It is strange - indeed, shocking and extremely worrying in that, this directive is coming from a deputy communication director of the NPP and a member of Nana Akufo Addo’s campaign team, because, he is privy to information that ordinary members of his party do not have access to, hence this goes to the very heart of the truthfulness and credibility of the NPP as a Political party who claims that its intent for seeking the mandate of the people is to make their lives better.
This claim, per the import of Mr Awuku’s speech is far from the truth. It appears they are an extremely avaricious bunch only interested in feathering their own nest; enriching the few within the inner sanctum of their party, by dint of their proximity to the leadership, at the expense of the poor who they aim to use as rungs of the ladder on which they will climb to reach power - only to kick the ladder off upon reaching the top.

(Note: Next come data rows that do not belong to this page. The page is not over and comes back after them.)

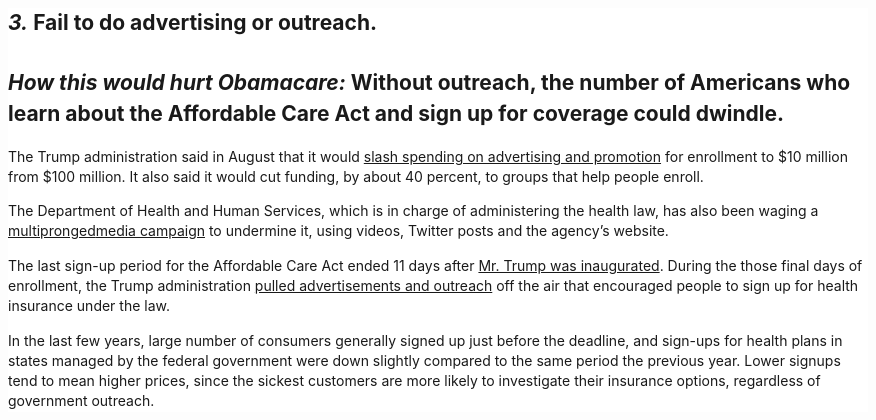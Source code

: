 <div class="g-item g-subhed status-1">

## ***3.*** **Fail to do advertising or outreach.**

</div>

<div class="g-item g-subhed label">

## *How this would hurt Obamacare:* Without outreach, the number of Americans who learn about the Affordable Care Act and sign up for coverage could dwindle.

</div>

<div class="g-item g-text">

The Trump administration said in August that it would [slash spending on
advertising and
promotion](https://www.nytimes.com/2017/08/31/health/affordable-care-act-trump-spending.html)
for enrollment to $10 million from $100 million. It also said it would
cut funding, by about 40 percent, to groups that help people enroll.

</div>

<div class="g-item g-text">

The Department of Health and Human Services, which is in charge of
administering the health law, has also been waging a
[multipronged](https://www.nytimes.com/interactive/2017/09/04/us/hhs-anti-obamacare-campaign.html?mcubz=0)[media
campaign](https://www.nytimes.com/interactive/2017/09/04/us/hhs-anti-obamacare-campaign.html?mcubz=0)
to undermine it, using videos, Twitter posts and the agency’s website.

</div>

<div class="g-item g-text">

The last sign-up period for the Affordable Care Act ended 11 days after
[Mr. Trump was
inaugurated](https://www.nytimes.com/2017/01/20/us/politics/trump-inauguration-day.html).
During the those final days of enrollment, the Trump administration
[pulled advertisements and
outreach](https://www.nytimes.com/2017/01/26/us/politics/donald-trump-obamacare-ads.html?rref=collection%2Fbyline%2Frobert-pear&action=click&contentCollection=undefined&region=stream&module=stream_unit&version=latest&contentPlacement=5&pgtype=collection)
off the air that encouraged people to sign up for health insurance under
the law.

</div>

<div class="g-item g-text">

In the last few years, large number of consumers generally signed up
just before the deadline, and sign-ups for health plans in states
managed by the federal government were down slightly compared to the
same period the previous year. Lower signups tend to mean higher prices,
since the sickest customers are more likely to investigate their
insurance options, regardless of government
outreach.
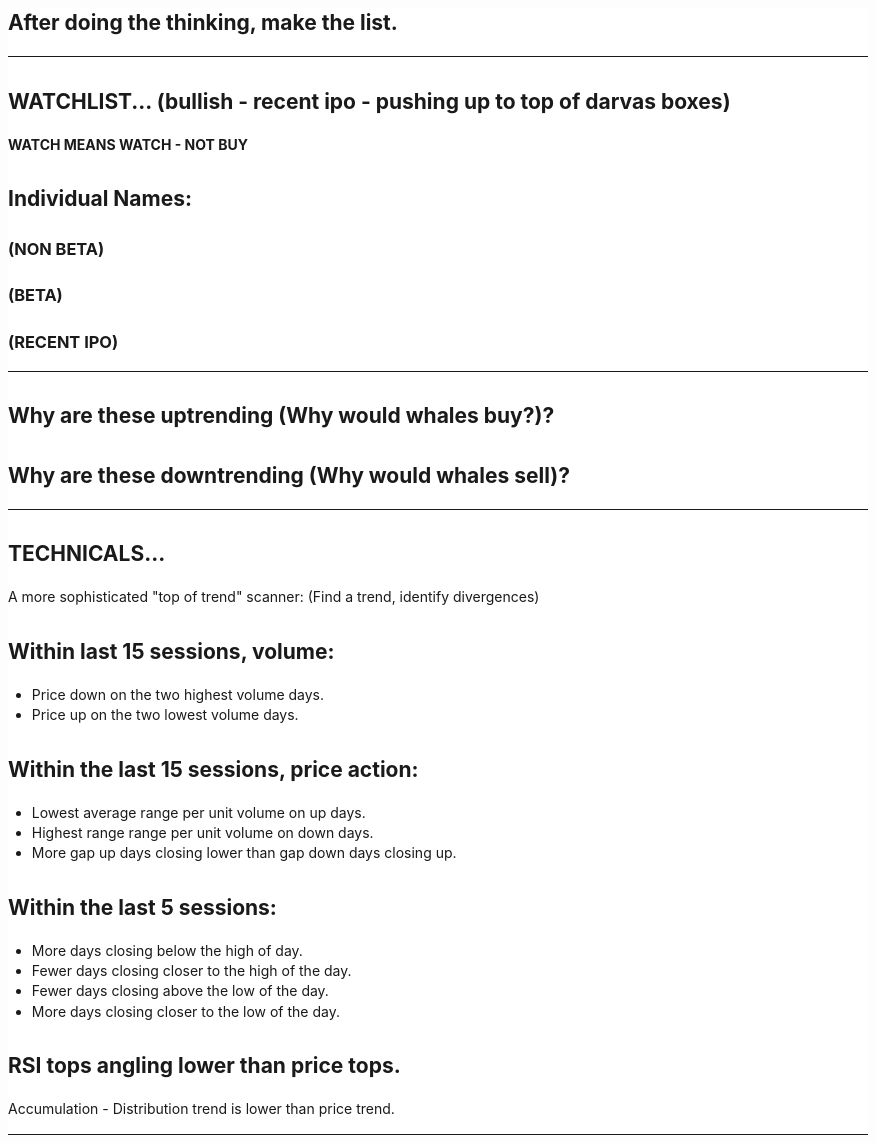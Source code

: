 ## After doing the thinking, make the list.

---
## WATCHLIST... (bullish - recent ipo - pushing up to top of darvas boxes)
**WATCH MEANS WATCH - NOT BUY**

## Individual Names:
### (NON BETA)


### (BETA)


### (RECENT IPO)


---
## Why are these uptrending (Why would whales buy?)?


## Why are these downtrending (Why would whales sell)?

---
## TECHNICALS...

A more sophisticated "top of trend" scanner:
(Find a trend, identify divergences)

## Within last 15 sessions, volume:
 - Price down on the two highest volume days.
 - Price up on the two lowest volume days.
## Within the last 15 sessions, price action:
 - Lowest average range per unit volume on up days.
 - Highest range range per unit volume on down days.
 - More gap up days closing lower than gap down days closing up.
## Within the last 5 sessions:
 - More days closing below the high of day.
 - Fewer days closing closer to the high of the day.
 - Fewer days closing above the low of the day.
 - More days closing closer to the low of the day.
## RSI tops angling lower than price tops.
Accumulation - Distribution trend is lower than price trend.

---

Those youths who think this lot are going to be their saviour and are prepared to die for the course to bring them to power at all costs, must quickly revise their notes. Because, clearly Sammy Awuku and his cohorts; and in fact politicians in general are not worth dying for. If you do, you will not even be worth the coffin in which you will be buried, and your death will be a very foolish one indeed.
During the same speech, Sammy Awuku went on to charge the youth of his party to attack people who may attempt to snatch ballot boxes with pestles if they did not have licensed guns to shoot them with. As a law student himself, Sammy Awuku should have known that, the best thing to do in these cases is to ask them to report the matter to the police.
When Sammy Awuku was called to speak to these issues on both Joy FM and Radio Gold, he completely threw logic to the dogs and remained unrepentant.
As a youth and a literate one at that, whom I understand is reading law; one would have expected him to be measured and civil in his choice of words on all forums.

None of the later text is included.